Your task | Using the lines below, work out the count of those that hold "puede". Give the number only.

Given data |

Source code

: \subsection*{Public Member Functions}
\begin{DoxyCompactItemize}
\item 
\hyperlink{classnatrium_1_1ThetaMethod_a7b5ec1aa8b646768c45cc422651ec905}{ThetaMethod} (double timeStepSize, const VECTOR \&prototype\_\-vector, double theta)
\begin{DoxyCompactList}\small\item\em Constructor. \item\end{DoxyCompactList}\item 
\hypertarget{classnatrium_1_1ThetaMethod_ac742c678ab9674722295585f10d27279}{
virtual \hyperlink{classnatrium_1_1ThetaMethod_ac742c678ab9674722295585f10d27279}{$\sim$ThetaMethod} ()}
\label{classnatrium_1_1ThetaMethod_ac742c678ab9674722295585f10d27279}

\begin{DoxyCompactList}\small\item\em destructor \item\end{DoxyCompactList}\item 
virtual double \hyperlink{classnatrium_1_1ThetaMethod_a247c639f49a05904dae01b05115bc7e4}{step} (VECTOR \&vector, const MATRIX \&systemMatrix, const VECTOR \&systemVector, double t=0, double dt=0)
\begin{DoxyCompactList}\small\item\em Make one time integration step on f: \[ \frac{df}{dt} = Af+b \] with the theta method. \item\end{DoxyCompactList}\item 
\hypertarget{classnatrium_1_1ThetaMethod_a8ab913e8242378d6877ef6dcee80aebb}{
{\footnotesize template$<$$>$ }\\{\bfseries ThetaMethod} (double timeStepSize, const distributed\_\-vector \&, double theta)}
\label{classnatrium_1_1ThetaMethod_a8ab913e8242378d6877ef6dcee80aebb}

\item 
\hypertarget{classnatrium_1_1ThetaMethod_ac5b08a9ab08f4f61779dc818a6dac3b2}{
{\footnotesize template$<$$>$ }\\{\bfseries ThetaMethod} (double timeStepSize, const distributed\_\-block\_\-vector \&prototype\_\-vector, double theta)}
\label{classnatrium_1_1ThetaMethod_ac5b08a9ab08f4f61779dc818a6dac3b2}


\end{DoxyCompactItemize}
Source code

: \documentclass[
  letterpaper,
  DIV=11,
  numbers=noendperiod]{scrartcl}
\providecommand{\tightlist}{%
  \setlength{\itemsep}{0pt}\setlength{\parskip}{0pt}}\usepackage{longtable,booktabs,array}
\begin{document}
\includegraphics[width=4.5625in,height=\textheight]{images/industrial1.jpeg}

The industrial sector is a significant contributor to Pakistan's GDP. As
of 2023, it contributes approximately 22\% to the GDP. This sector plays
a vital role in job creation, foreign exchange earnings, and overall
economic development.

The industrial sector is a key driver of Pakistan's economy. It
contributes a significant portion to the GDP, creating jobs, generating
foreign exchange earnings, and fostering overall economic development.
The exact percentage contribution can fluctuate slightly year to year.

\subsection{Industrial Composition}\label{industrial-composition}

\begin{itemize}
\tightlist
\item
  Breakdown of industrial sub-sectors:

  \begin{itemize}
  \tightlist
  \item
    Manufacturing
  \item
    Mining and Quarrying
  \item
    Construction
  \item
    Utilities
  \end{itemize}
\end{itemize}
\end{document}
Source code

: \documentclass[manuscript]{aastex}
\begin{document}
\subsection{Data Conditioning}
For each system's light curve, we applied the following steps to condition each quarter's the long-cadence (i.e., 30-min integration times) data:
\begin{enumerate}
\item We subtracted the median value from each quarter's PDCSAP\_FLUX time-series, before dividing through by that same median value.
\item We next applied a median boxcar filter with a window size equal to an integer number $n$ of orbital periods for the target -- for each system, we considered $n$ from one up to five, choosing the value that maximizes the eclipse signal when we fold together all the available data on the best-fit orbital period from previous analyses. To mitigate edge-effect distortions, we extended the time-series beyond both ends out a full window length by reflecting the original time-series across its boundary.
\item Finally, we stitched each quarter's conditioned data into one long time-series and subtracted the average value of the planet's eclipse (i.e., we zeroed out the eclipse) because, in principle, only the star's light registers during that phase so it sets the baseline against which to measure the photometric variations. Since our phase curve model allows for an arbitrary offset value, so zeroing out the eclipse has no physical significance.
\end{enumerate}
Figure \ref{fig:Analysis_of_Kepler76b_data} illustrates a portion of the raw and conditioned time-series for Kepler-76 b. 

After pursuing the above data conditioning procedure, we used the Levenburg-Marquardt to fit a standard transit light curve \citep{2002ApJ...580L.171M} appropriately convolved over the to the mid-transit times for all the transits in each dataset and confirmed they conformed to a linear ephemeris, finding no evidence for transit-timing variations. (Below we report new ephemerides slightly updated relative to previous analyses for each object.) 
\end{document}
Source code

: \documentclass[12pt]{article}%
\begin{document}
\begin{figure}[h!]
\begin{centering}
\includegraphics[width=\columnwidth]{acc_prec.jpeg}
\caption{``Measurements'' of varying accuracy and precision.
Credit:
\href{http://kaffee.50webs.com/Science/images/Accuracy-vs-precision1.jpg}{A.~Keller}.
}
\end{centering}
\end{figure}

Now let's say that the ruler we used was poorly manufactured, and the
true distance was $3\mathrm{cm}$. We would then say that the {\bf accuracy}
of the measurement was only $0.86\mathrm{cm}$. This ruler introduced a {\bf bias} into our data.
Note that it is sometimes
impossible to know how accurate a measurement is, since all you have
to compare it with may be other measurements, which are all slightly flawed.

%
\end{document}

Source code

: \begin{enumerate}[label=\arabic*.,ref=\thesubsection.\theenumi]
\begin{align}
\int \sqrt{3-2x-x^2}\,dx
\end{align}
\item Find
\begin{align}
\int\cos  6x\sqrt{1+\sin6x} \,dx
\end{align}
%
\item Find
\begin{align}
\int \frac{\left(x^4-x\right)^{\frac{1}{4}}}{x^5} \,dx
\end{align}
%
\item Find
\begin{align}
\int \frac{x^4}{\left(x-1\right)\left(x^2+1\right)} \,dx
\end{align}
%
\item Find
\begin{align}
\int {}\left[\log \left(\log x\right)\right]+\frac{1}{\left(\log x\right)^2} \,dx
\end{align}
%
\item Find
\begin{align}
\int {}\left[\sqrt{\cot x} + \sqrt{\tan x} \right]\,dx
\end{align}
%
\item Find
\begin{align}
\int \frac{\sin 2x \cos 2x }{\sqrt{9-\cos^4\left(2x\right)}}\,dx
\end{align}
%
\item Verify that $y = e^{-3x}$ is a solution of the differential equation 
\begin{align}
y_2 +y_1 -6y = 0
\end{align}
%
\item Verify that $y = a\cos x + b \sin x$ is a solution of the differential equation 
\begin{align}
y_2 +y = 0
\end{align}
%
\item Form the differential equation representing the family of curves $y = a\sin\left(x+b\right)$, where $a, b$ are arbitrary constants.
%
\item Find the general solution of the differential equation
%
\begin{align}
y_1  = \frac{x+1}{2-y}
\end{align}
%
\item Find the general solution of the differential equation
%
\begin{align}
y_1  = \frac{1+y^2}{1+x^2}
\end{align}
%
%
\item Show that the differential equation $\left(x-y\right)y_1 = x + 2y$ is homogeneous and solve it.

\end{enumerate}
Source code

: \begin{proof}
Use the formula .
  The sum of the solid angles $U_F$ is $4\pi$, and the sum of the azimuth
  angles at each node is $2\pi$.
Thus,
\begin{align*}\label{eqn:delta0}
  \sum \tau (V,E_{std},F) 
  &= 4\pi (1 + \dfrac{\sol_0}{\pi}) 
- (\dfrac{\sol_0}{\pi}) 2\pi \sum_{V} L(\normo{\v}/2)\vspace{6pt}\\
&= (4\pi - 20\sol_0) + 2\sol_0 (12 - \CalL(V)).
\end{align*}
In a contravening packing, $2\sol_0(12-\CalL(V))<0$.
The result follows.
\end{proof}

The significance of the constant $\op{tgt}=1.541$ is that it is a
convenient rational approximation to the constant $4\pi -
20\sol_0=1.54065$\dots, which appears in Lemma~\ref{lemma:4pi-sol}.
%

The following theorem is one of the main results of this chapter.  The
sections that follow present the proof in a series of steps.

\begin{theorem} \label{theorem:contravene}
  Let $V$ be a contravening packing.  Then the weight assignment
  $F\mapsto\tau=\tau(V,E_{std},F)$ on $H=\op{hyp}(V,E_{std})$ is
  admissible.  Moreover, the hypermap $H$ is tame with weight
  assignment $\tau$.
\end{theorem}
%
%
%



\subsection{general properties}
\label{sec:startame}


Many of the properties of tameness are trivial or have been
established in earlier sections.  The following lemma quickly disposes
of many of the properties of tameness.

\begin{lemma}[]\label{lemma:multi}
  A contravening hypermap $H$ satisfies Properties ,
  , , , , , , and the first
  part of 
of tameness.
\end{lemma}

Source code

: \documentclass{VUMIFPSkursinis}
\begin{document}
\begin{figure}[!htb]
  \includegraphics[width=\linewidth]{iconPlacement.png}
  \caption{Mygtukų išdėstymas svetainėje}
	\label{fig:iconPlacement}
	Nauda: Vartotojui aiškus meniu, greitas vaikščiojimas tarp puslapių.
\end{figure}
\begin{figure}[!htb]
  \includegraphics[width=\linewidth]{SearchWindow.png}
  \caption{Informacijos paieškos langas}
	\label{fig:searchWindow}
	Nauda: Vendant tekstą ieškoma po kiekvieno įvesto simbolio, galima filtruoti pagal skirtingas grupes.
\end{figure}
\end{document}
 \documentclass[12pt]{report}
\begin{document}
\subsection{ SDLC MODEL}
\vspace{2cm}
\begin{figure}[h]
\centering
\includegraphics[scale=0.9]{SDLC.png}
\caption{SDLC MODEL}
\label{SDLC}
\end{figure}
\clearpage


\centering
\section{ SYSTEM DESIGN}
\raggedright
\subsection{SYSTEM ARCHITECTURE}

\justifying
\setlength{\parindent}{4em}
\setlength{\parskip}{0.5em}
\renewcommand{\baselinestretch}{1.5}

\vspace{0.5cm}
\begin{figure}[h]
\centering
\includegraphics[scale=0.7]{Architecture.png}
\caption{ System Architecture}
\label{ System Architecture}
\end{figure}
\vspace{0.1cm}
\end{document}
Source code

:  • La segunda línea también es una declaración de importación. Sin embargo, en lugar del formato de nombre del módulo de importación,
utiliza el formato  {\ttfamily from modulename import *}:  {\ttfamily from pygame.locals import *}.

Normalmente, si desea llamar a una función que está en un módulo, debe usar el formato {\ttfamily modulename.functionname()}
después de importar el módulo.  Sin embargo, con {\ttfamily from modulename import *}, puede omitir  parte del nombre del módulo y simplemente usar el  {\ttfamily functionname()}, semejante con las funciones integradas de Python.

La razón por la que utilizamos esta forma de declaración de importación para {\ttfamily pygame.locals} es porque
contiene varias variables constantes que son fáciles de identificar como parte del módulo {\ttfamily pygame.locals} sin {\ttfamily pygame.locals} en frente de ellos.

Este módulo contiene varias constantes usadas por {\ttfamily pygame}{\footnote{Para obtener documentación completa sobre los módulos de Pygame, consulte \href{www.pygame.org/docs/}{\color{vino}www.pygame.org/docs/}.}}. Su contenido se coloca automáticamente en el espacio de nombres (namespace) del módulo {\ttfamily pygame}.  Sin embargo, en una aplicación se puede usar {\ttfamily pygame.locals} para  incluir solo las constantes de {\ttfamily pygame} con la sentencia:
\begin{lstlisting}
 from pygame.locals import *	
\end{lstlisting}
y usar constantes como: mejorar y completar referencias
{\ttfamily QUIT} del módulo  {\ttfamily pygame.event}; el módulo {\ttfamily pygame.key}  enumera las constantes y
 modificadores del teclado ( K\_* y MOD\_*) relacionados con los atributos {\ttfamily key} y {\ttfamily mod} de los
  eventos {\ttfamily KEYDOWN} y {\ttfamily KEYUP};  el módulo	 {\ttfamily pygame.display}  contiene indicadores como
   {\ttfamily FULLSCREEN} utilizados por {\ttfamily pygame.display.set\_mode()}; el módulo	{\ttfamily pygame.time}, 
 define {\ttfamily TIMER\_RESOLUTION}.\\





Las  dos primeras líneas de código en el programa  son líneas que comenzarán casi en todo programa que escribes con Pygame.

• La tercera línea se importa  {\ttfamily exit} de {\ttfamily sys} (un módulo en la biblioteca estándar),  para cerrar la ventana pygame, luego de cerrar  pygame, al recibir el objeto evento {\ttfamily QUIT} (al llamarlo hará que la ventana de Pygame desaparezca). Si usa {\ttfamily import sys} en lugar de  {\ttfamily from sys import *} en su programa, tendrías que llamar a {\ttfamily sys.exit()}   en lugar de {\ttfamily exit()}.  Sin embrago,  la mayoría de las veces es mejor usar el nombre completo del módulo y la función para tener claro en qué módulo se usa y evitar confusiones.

Response | 2